Ale już pod względem odsetka klientów podwyższonego ryzyka na tysiąc mieszkańców region plasuje się wśród najrozważniejszych. Zaległości w spłatach ma 4,6 proc. mieszkańców. Wystarczy powiedzieć, że w najgorszym pod tym względem, zachodniopomorskim, wskaźnik ten wynosi 8 proc. W najlepszym - podkarpackim - 3,4 proc.
Autorzy raportu wskazali przy tym na pewną prawidłowość: wyższy odsetek złych dłużników jest w grupie województw położonych bliżej zachodniej granicy, niższy we wschodnich regionach naszego kraju.
Średnia zaległość w Polsce wynosi blisko 17,5 tys. zł. Pod tym względem nasz region jest poniżej średniej, z kwotą ok. 13,7 tys. zł. Najwyższą średnią zaległość ma śląskie - niemal 23,5 tys. zł, a najniższą mają dłużnicy ze świętokrzyskiego - ok. 12,2 tys. zł.

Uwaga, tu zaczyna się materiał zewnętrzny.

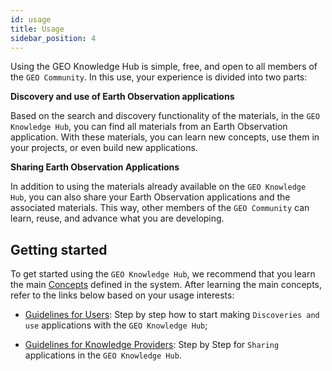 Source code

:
 ```yaml
---
id: usage
title: Usage
sidebar_position: 4
---
```


Using the GEO Knowledge Hub is simple, free, and open to all members of the `GEO Community`. In this use, your experience is divided into two parts:

**Discovery and use of Earth Observation applications**

Based on the search and discovery functionality of the materials, in the `GEO Knowledge Hub`, you can find all materials from an Earth Observation application. With these materials, you can learn new concepts, use them in your projects, or even build new applications.

**Sharing Earth Observation Applications**

In addition to using the materials already available on the `GEO Knowledge Hub`, you can also share your Earth Observation applications and the associated materials. This way, other members of the `GEO Community` can learn, reuse, and advance what you are developing.

## Getting started

To get started using the `GEO Knowledge Hub`, we recommend that you learn the main [Concepts](concepts/index.md) defined in the system. After learning the main concepts, refer to the links below based on your usage interests:

- [Guidelines for Users](user-guideline/knowledge-user/searching/searching.md): Step by step how to start making `Discoveries and use` applications with the `GEO Knowledge Hub`;

- [Guidelines for Knowledge Providers](user-guideline/knowledge-provider/creating/index.md): Step by Step for `Sharing` applications in the `GEO Knowledge Hub`.
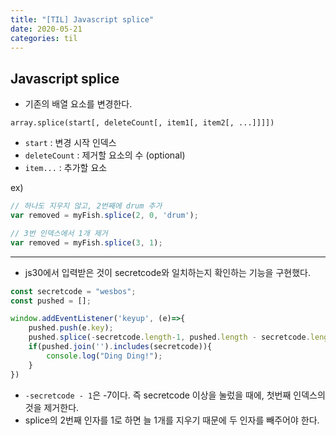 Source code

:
 ```yaml
---
title: "[TIL] Javascript splice"
date: 2020-05-21
categories: til
---
```

## Javascript splice
- 기존의 배열 요소를 변경한다.

`array.splice(start[, deleteCount[, item1[, item2[, ...]]]])`

- `start` : 변경 시작 인덱스
- `deleteCount` : 제거할 요소의 수 (optional)
- `item...` : 추가할 요소

ex)
```js
// 하나도 지우지 않고, 2번째에 drum 추가
var removed = myFish.splice(2, 0, 'drum');

// 3번 인덱스에서 1개 제거
var removed = myFish.splice(3, 1);
```

---


- js30에서 입력받은 것이 secretcode와 일치하는지 확인하는 기능을 구현했다.
```js
const secretcode = "wesbos";
const pushed = [];

window.addEventListener('keyup', (e)=>{
	pushed.push(e.key);
	pushed.splice(-secretcode.length-1, pushed.length - secretcode.length);
	if(pushed.join('').includes(secretcode)){
		console.log("Ding Ding!");
	}
})
```

- `-secretcode - 1`은 -7이다. 즉 secretcode 이상을 눌렀을 때에, 첫번째 인덱스의 것을 제거한다.
- splice의 2번째 인자를 1로 하면 늘 1개를 지우기 때문에 두 인자를 빼주어야 한다.

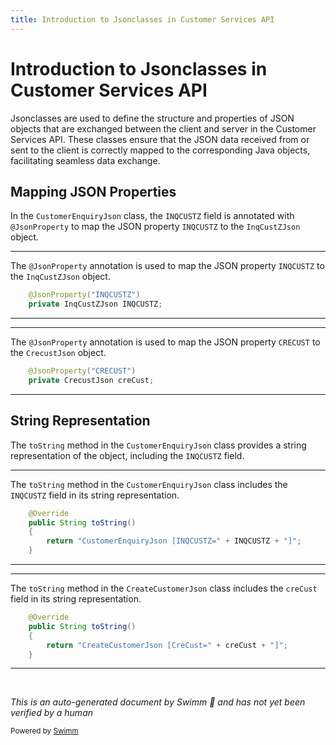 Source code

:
 ```yaml
---
title: Introduction to Jsonclasses in Customer Services API
---
```

# Introduction to Jsonclasses in Customer Services API

Jsonclasses are used to define the structure and properties of JSON objects that are exchanged between the client and server in the Customer Services API. These classes ensure that the JSON data received from or sent to the client is correctly mapped to the corresponding Java objects, facilitating seamless data exchange.

## Mapping JSON Properties

In the <SwmToken path="src/Z-OS-Connect-Customer-Services-Interface/src/main/java/com/ibm/cics/cip/bank/springboot/customerservices/jsonclasses/customerenquiry/CustomerEnquiryJson.java" pos="42:4:4" line-data="		return &quot;CustomerEnquiryJson [INQCUSTZ=&quot; + INQCUSTZ + &quot;]&quot;;">`CustomerEnquiryJson`</SwmToken> class, the <SwmToken path="src/Z-OS-Connect-Customer-Services-Interface/src/main/java/com/ibm/cics/cip/bank/springboot/customerservices/jsonclasses/customerenquiry/CustomerEnquiryJson.java" pos="16:5:5" line-data="	@JsonProperty(&quot;INQCUSTZ&quot;)">`INQCUSTZ`</SwmToken> field is annotated with <SwmToken path="src/Z-OS-Connect-Customer-Services-Interface/src/main/java/com/ibm/cics/cip/bank/springboot/customerservices/jsonclasses/customerenquiry/CustomerEnquiryJson.java" pos="16:1:2" line-data="	@JsonProperty(&quot;INQCUSTZ&quot;)">`@JsonProperty`</SwmToken> to map the JSON property <SwmToken path="src/Z-OS-Connect-Customer-Services-Interface/src/main/java/com/ibm/cics/cip/bank/springboot/customerservices/jsonclasses/customerenquiry/CustomerEnquiryJson.java" pos="16:5:5" line-data="	@JsonProperty(&quot;INQCUSTZ&quot;)">`INQCUSTZ`</SwmToken> to the <SwmToken path="src/Z-OS-Connect-Customer-Services-Interface/src/main/java/com/ibm/cics/cip/bank/springboot/customerservices/jsonclasses/customerenquiry/CustomerEnquiryJson.java" pos="17:3:3" line-data="	private InqCustZJson INQCUSTZ;">`InqCustZJson`</SwmToken> object.

<SwmSnippet path="/src/Z-OS-Connect-Customer-Services-Interface/src/main/java/com/ibm/cics/cip/bank/springboot/customerservices/jsonclasses/customerenquiry/CustomerEnquiryJson.java" line="16">

---

The <SwmToken path="src/Z-OS-Connect-Customer-Services-Interface/src/main/java/com/ibm/cics/cip/bank/springboot/customerservices/jsonclasses/customerenquiry/CustomerEnquiryJson.java" pos="16:1:2" line-data="	@JsonProperty(&quot;INQCUSTZ&quot;)">`@JsonProperty`</SwmToken> annotation is used to map the JSON property <SwmToken path="src/Z-OS-Connect-Customer-Services-Interface/src/main/java/com/ibm/cics/cip/bank/springboot/customerservices/jsonclasses/customerenquiry/CustomerEnquiryJson.java" pos="16:5:5" line-data="	@JsonProperty(&quot;INQCUSTZ&quot;)">`INQCUSTZ`</SwmToken> to the <SwmToken path="src/Z-OS-Connect-Customer-Services-Interface/src/main/java/com/ibm/cics/cip/bank/springboot/customerservices/jsonclasses/customerenquiry/CustomerEnquiryJson.java" pos="17:3:3" line-data="	private InqCustZJson INQCUSTZ;">`InqCustZJson`</SwmToken> object.

```java
	@JsonProperty("INQCUSTZ")
	private InqCustZJson INQCUSTZ;
```

---

</SwmSnippet>

<SwmSnippet path="/src/Z-OS-Connect-Customer-Services-Interface/src/main/java/com/ibm/cics/cip/bank/springboot/customerservices/jsonclasses/createcustomer/CreateCustomerJson.java" line="16">

---

The <SwmToken path="src/Z-OS-Connect-Customer-Services-Interface/src/main/java/com/ibm/cics/cip/bank/springboot/customerservices/jsonclasses/createcustomer/CreateCustomerJson.java" pos="16:1:2" line-data="	@JsonProperty(&quot;CRECUST&quot;)">`@JsonProperty`</SwmToken> annotation is used to map the JSON property <SwmToken path="src/Z-OS-Connect-Customer-Services-Interface/src/main/java/com/ibm/cics/cip/bank/springboot/customerservices/jsonclasses/createcustomer/CreateCustomerJson.java" pos="16:5:5" line-data="	@JsonProperty(&quot;CRECUST&quot;)">`CRECUST`</SwmToken> to the <SwmToken path="src/Z-OS-Connect-Customer-Services-Interface/src/main/java/com/ibm/cics/cip/bank/springboot/customerservices/jsonclasses/createcustomer/CreateCustomerJson.java" pos="17:3:3" line-data="	private CrecustJson creCust;">`CrecustJson`</SwmToken> object.

```java
	@JsonProperty("CRECUST")
	private CrecustJson creCust;
```

---

</SwmSnippet>

## String Representation

The <SwmToken path="src/Z-OS-Connect-Customer-Services-Interface/src/main/java/com/ibm/cics/cip/bank/springboot/customerservices/jsonclasses/customerenquiry/CustomerEnquiryJson.java" pos="40:5:5" line-data="	public String toString()">`toString`</SwmToken> method in the <SwmToken path="src/Z-OS-Connect-Customer-Services-Interface/src/main/java/com/ibm/cics/cip/bank/springboot/customerservices/jsonclasses/customerenquiry/CustomerEnquiryJson.java" pos="42:4:4" line-data="		return &quot;CustomerEnquiryJson [INQCUSTZ=&quot; + INQCUSTZ + &quot;]&quot;;">`CustomerEnquiryJson`</SwmToken> class provides a string representation of the object, including the <SwmToken path="src/Z-OS-Connect-Customer-Services-Interface/src/main/java/com/ibm/cics/cip/bank/springboot/customerservices/jsonclasses/customerenquiry/CustomerEnquiryJson.java" pos="16:5:5" line-data="	@JsonProperty(&quot;INQCUSTZ&quot;)">`INQCUSTZ`</SwmToken> field.

<SwmSnippet path="/src/Z-OS-Connect-Customer-Services-Interface/src/main/java/com/ibm/cics/cip/bank/springboot/customerservices/jsonclasses/customerenquiry/CustomerEnquiryJson.java" line="39">

---

The <SwmToken path="src/Z-OS-Connect-Customer-Services-Interface/src/main/java/com/ibm/cics/cip/bank/springboot/customerservices/jsonclasses/customerenquiry/CustomerEnquiryJson.java" pos="40:5:5" line-data="	public String toString()">`toString`</SwmToken> method in the <SwmToken path="src/Z-OS-Connect-Customer-Services-Interface/src/main/java/com/ibm/cics/cip/bank/springboot/customerservices/jsonclasses/customerenquiry/CustomerEnquiryJson.java" pos="42:4:4" line-data="		return &quot;CustomerEnquiryJson [INQCUSTZ=&quot; + INQCUSTZ + &quot;]&quot;;">`CustomerEnquiryJson`</SwmToken> class includes the <SwmToken path="src/Z-OS-Connect-Customer-Services-Interface/src/main/java/com/ibm/cics/cip/bank/springboot/customerservices/jsonclasses/customerenquiry/CustomerEnquiryJson.java" pos="42:7:7" line-data="		return &quot;CustomerEnquiryJson [INQCUSTZ=&quot; + INQCUSTZ + &quot;]&quot;;">`INQCUSTZ`</SwmToken> field in its string representation.

```java
	@Override
	public String toString()
	{
		return "CustomerEnquiryJson [INQCUSTZ=" + INQCUSTZ + "]";
	}
```

---

</SwmSnippet>

<SwmSnippet path="/src/Z-OS-Connect-Customer-Services-Interface/src/main/java/com/ibm/cics/cip/bank/springboot/customerservices/jsonclasses/createcustomer/CreateCustomerJson.java" line="45">

---

The <SwmToken path="src/Z-OS-Connect-Customer-Services-Interface/src/main/java/com/ibm/cics/cip/bank/springboot/customerservices/jsonclasses/createcustomer/CreateCustomerJson.java" pos="46:5:5" line-data="	public String toString()">`toString`</SwmToken> method in the <SwmToken path="src/Z-OS-Connect-Customer-Services-Interface/src/main/java/com/ibm/cics/cip/bank/springboot/customerservices/jsonclasses/createcustomer/CreateCustomerJson.java" pos="48:4:4" line-data="		return &quot;CreateCustomerJson [CreCust=&quot; + creCust + &quot;]&quot;;">`CreateCustomerJson`</SwmToken> class includes the <SwmToken path="src/Z-OS-Connect-Customer-Services-Interface/src/main/java/com/ibm/cics/cip/bank/springboot/customerservices/jsonclasses/createcustomer/CreateCustomerJson.java" pos="48:13:13" line-data="		return &quot;CreateCustomerJson [CreCust=&quot; + creCust + &quot;]&quot;;">`creCust`</SwmToken> field in its string representation.

```java
	@Override
	public String toString()
	{
		return "CreateCustomerJson [CreCust=" + creCust + "]";
	}
```

---

</SwmSnippet>

&nbsp;

*This is an auto-generated document by Swimm 🌊 and has not yet been verified by a human*

<SwmMeta version="3.0.0" repo-id="Z2l0aHViJTNBJTNBY2ljcy1iYW5raW5nLXNhbXBsZS1hcHBsaWNhdGlvbi1jYnNhLUlCTS1EZW1vLUdQVCUzQSUzQVN3aW1tLURlbW8=" repo-name="cics-banking-sample-application-cbsa-IBM-Demo-GPT"><sup>Powered by [Swimm](/)</sup></SwmMeta>
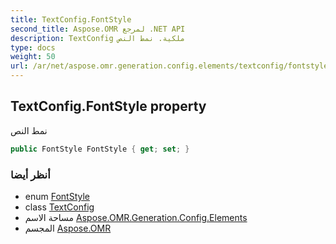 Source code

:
 ```yaml
---
title: TextConfig.FontStyle
second_title: Aspose.OMR لمرجع .NET API
description: TextConfig ملكية. نمط النص
type: docs
weight: 50
url: /ar/net/aspose.omr.generation.config.elements/textconfig/fontstyle/
---
```

## TextConfig.FontStyle property

نمط النص

```csharp
public FontStyle FontStyle { get; set; }
```

### أنظر أيضا

* enum [FontStyle](../../../aspose.omr.generation/fontstyle/)
* class [TextConfig](../)
* مساحة الاسم [Aspose.OMR.Generation.Config.Elements](../../textconfig/)
* المجسم [Aspose.OMR](../../../)



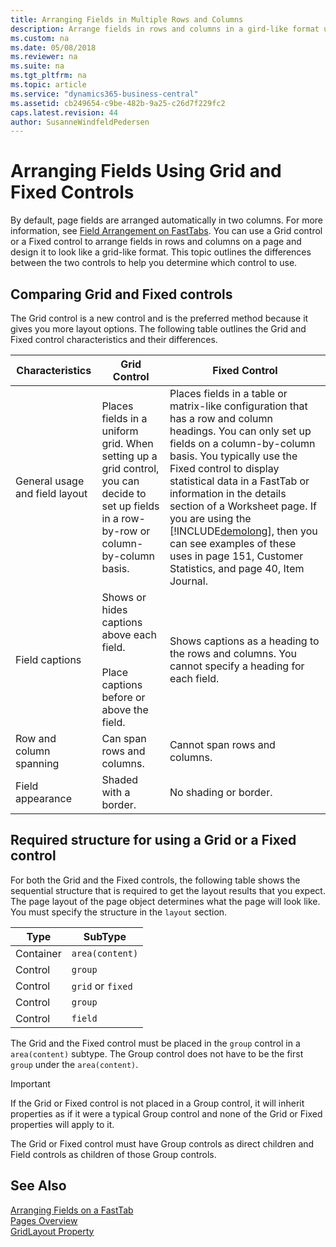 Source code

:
 ```yaml
---
title: Arranging Fields in Multiple Rows and Columns
description: Arrange fields in rows and columns in a gird-like format using the Grid and Fixed controls.
ms.custom: na
ms.date: 05/08/2018
ms.reviewer: na
ms.suite: na
ms.tgt_pltfrm: na
ms.topic: article
ms.service: "dynamics365-business-central"
ms.assetid: cb249654-c9be-482b-9a25-c26d7f229fc2
caps.latest.revision: 44
author: SusanneWindfeldPedersen
---
```

# Arranging Fields Using Grid and Fixed Controls
By default, page fields are arranged automatically in two columns. For more information, see [Field Arrangement on FastTabs](devenv-arranging-fields-on-fasttab.md). You can use a Grid control or a Fixed control to arrange fields in rows and columns on a page and design it to look like a grid-like format. This topic outlines the differences between the two controls to help you determine which control to use.  
  
## Comparing Grid and Fixed controls  
 The Grid control is a new control and is the preferred method because it gives you more layout options. The following table outlines the Grid and Fixed control characteristics and their differences.  
  
|Characteristics|Grid Control|Fixed Control|  
|---------------------|----------------|-----------------|  
|General usage and field layout|Places fields in a uniform grid. When setting up a grid control, you can decide to set up fields in a row-by-row or column-by-column basis.|Places fields in a table or matrix-like configuration that has a row and column headings. You can only set up fields on a column-by-column basis. You typically use the Fixed control to display statistical data in a FastTab or information in the details section of a Worksheet page. If you are using the [!INCLUDE[demolong](includes/demolong_md.md)], then you can see examples of these uses in page 151, Customer Statistics, and page 40, Item Journal.|  
|Field captions|Shows or hides captions above each field.<br /><br /> Place captions before or above the field.|Shows captions as a heading to the rows and columns. You cannot specify a heading for each field.|  
|Row and column spanning|Can span rows and columns.|Cannot span rows and columns.|  
|Field appearance|Shaded with a border.|No shading or border.|  
  
## Required structure for using a Grid or a Fixed control
For both the Grid and the Fixed controls, the following table shows the sequential structure that is required to get the layout results that you expect. The page layout of the page object determines what the page will look like. You must specify the structure in the `layout` section.  

|Type| SubType |
|----|---------|
|Container|`area(content)`|
|Control    |`group`      |
|Control    |`grid` or `fixed`|
|Control    |`group`     |
|Control  |`field`     |

The Grid and the Fixed control must be placed in the `group` control in a `area(content)` subtype. The Group control does not have to be the first `group` under the `area(content)`.  
  
> [!IMPORTANT]  
>  If the Grid or Fixed control is not placed in a Group control, it will inherit properties as if it were a typical Group control and none of the Grid or Fixed properties will apply to it.  
  
The Grid or Fixed control must have Group controls as direct children and Field controls as children of those Group controls.  


<!--  
For more information about grid control, see [Grid Control].
For more information about fixed control, see [Fixed Control]. 
-->

## See Also   
[Arranging Fields on a FastTab](devenv-arranging-fields-on-fasttab.md)  
[Pages Overview](devenv-pages-overview.md)  
[GridLayout Property](properties/devenv-gridlayout-property.md)  

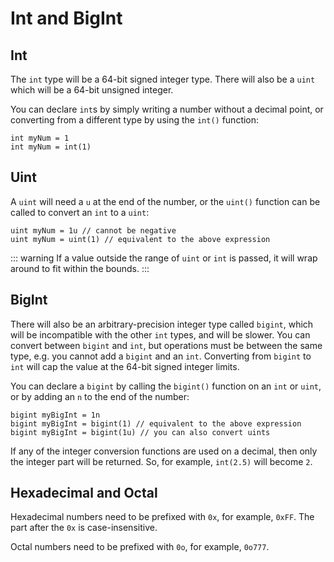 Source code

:# Int and BigInt

## Int

The `int` type will be a 64-bit signed integer type. There will also be a `uint` which will be a 64-bit unsigned integer.

You can declare `int`s by simply writing a number without a decimal point, or converting from a different type by using the `int()` function:

```
int myNum = 1
int myNum = int(1)
```

## Uint

A `uint` will need a `u` at the end of the number, or the `uint()` function can be called to convert an `int` to a `uint`:

```
uint myNum = 1u // cannot be negative
uint myNum = uint(1) // equivalent to the above expression
```

::: warning
If a value outside the range of `uint` or `int` is passed, it will wrap around to fit within the bounds.
:::

## BigInt

There will also be an arbitrary-precision integer type called `bigint`, which will be incompatible with the other `int` types, and will be slower. You can convert between `bigint` and `int`, but operations must be between the same type, e.g. you cannot add a `bigint` and an `int`. Converting from `bigint` to `int` will cap the value at the 64-bit signed integer limits.

You can declare a `bigint` by calling the `bigint()` function on an `int` or `uint`, or by adding an `n` to the end of the number:

```
bigint myBigInt = 1n
bigint myBigInt = bigint(1) // equivalent to the above expression
bigint myBigInt = bigint(1u) // you can also convert uints
```

If any of the integer conversion functions are used on a decimal, then only the integer part will be returned. So, for example, `int(2.5)` will become `2`.

## Hexadecimal and Octal

Hexadecimal numbers need to be prefixed with `0x`, for example, `0xFF`. The part after the `0x` is case-insensitive.

Octal numbers need to be prefixed with `0o`, for example, `0o777`.
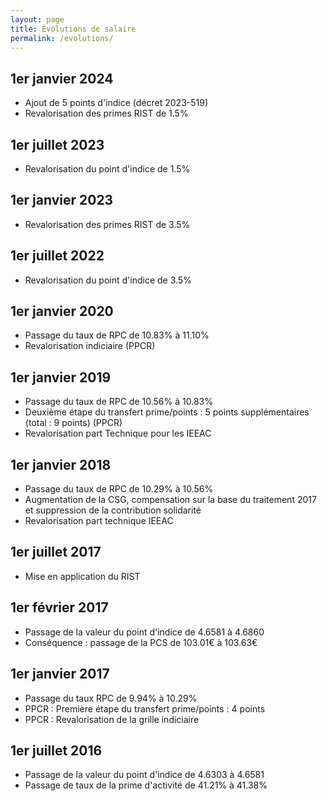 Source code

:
 ```yaml
---
layout: page
title: Évolutions de salaire
permalink: /evolutions/
---
```


## 1er janvier 2024

* Ajout de 5 points d'indice (décret 2023-519)
* Revalorisation des primes RIST de 1.5%

## 1er juillet 2023

* Revalorisation du point d'indice de 1.5%

## 1er janvier 2023

* Revalorisation des primes RIST de 3.5%

## 1er juillet 2022

* Revalorisation du point d'indice de 3.5%

## 1er janvier 2020

* Passage du taux de RPC de 10.83% à 11.10%
* Revalorisation indiciaire (PPCR)

## 1er janvier 2019

* Passage du taux de RPC de 10.56% à 10.83%
* Deuxième étape du transfert prime/points : 5 points supplémentaires (total : 9 points) (PPCR)
* Revalorisation part Technique pour les IEEAC

## 1er janvier 2018

* Passage du taux de RPC de 10.29% à 10.56%
* Augmentation de la CSG, compensation sur la base du traitement 2017 et suppression de la contribution solidarité
* Revalorisation part technique IEEAC

## 1er juillet 2017

* Mise en application du RIST

## 1er février 2017

* Passage de la valeur du point d'indice de 4.6581 à 4.6860
* Conséquence : passage de la PCS de 103.01€ à 103.63€

## 1er janvier 2017

* Passage du taux RPC de 9.94% à 10.29%
* PPCR : Première étape du transfert prime/points : 4 points
* PPCR : Revalorisation de la grille indiciaire 

## 1er juillet 2016

* Passage de la valeur du point d'indice de 4.6303 à 4.6581
* Passage de taux de la prime d'activité de 41.21% à 41.38%

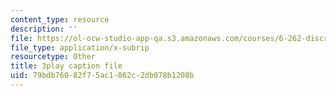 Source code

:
 ```yaml
---
content_type: resource
description: ''
file: https://ol-ocw-studio-app-qa.s3.amazonaws.com/courses/6-262-discrete-stochastic-processes-spring-2011/79bdb76082f75ac1862c2db078b1208b_d4xfax4_Iww.vtt
file_type: application/x-subrip
resourcetype: Other
title: 3play caption file
uid: 79bdb760-82f7-5ac1-862c-2db078b1208b
---
```

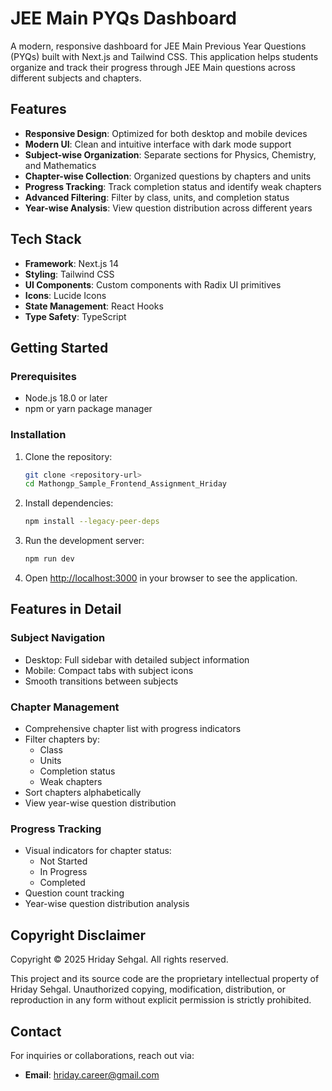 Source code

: # JEE Main PYQs Dashboard

A modern, responsive dashboard for JEE Main Previous Year Questions (PYQs) built with Next.js and Tailwind CSS. This application helps students organize and track their progress through JEE Main questions across different subjects and chapters.

## Features

- **Responsive Design**: Optimized for both desktop and mobile devices
- **Modern UI**: Clean and intuitive interface with dark mode support
- **Subject-wise Organization**: Separate sections for Physics, Chemistry, and Mathematics
- **Chapter-wise Collection**: Organized questions by chapters and units
- **Progress Tracking**: Track completion status and identify weak chapters
- **Advanced Filtering**: Filter by class, units, and completion status
- **Year-wise Analysis**: View question distribution across different years

## Tech Stack

- **Framework**: Next.js 14
- **Styling**: Tailwind CSS
- **UI Components**: Custom components with Radix UI primitives
- **Icons**: Lucide Icons
- **State Management**: React Hooks
- **Type Safety**: TypeScript

## Getting Started

### Prerequisites

- Node.js 18.0 or later
- npm or yarn package manager

### Installation

1. Clone the repository:

   ```bash
   git clone <repository-url>
   cd Mathongp_Sample_Frontend_Assignment_Hriday
   ```

2. Install dependencies:

   ```bash
   npm install --legacy-peer-deps
   ```

3. Run the development server:

   ```bash
   npm run dev
   ```

4. Open [http://localhost:3000](http://localhost:3000) in your browser to see the application.


## Features in Detail

### Subject Navigation

- Desktop: Full sidebar with detailed subject information
- Mobile: Compact tabs with subject icons
- Smooth transitions between subjects

### Chapter Management

- Comprehensive chapter list with progress indicators
- Filter chapters by:
  - Class
  - Units
  - Completion status
  - Weak chapters
- Sort chapters alphabetically
- View year-wise question distribution

### Progress Tracking

- Visual indicators for chapter status:
  - Not Started
  - In Progress
  - Completed
- Question count tracking
- Year-wise question distribution analysis

## Copyright Disclaimer

Copyright © 2025 Hriday Sehgal. All rights reserved.

This project and its source code are the proprietary intellectual property of Hriday Sehgal. Unauthorized copying, modification, distribution, or reproduction in any form without explicit permission is strictly prohibited.

## Contact

For inquiries or collaborations, reach out via:

- **Email**: hriday.career@gmail.com
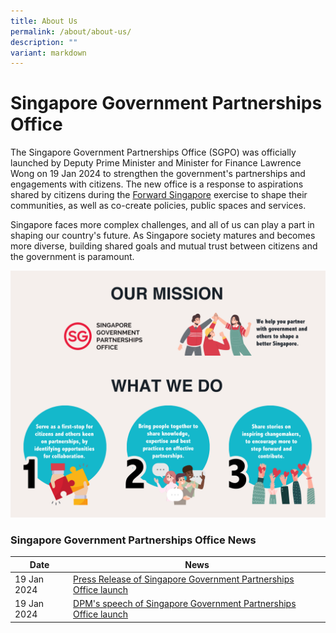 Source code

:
 ```yaml
---
title: About Us
permalink: /about/about-us/
description: ""
variant: markdown
---
```

# Singapore Government Partnerships Office
The Singapore Government Partnerships Office (SGPO) was officially launched by Deputy Prime Minister and Minister for Finance Lawrence Wong on 19 Jan 2024 to strengthen the government's partnerships and engagements with citizens. The new office is a response to aspirations shared by citizens during the [Forward Singapore](http://www.forwardsingapore.gov.sg) exercise to shape their communities, as well as co-create policies, public spaces and services. 

Singapore faces more complex challenges, and all of us can play a part in shaping our country's future. As Singapore society matures and becomes more diverse, building shared goals and mutual trust between citizens and the government is paramount. 

![Singapore Government Partnership Office](/images/About%20SGPO/SGPO_v3_1_clean.png)


### **Singapore Government Partnerships Office News**
| Date | News  |
| -------- | -------- | 
| 19 Jan 2024 |[Press Release of Singapore Government Partnerships Office launch](www.sgpo.gov.sg)|
| 19 Jan 2024 |[DPM's speech of Singapore Government Partnerships Office launch](www.sgpo.gov.sg)|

Średnią windują rekordziści niespłacanego zadłużenia. W skali kraju jest nim mężczyzna z woj. mazowieckiego, który nie spłaca blisko 115,8 mln zł. Ale wiceliderem tej wstydliwej klasyfikacji jest mieszkaniec naszego regionu , zadłużony na ok. 54,7 mln zł.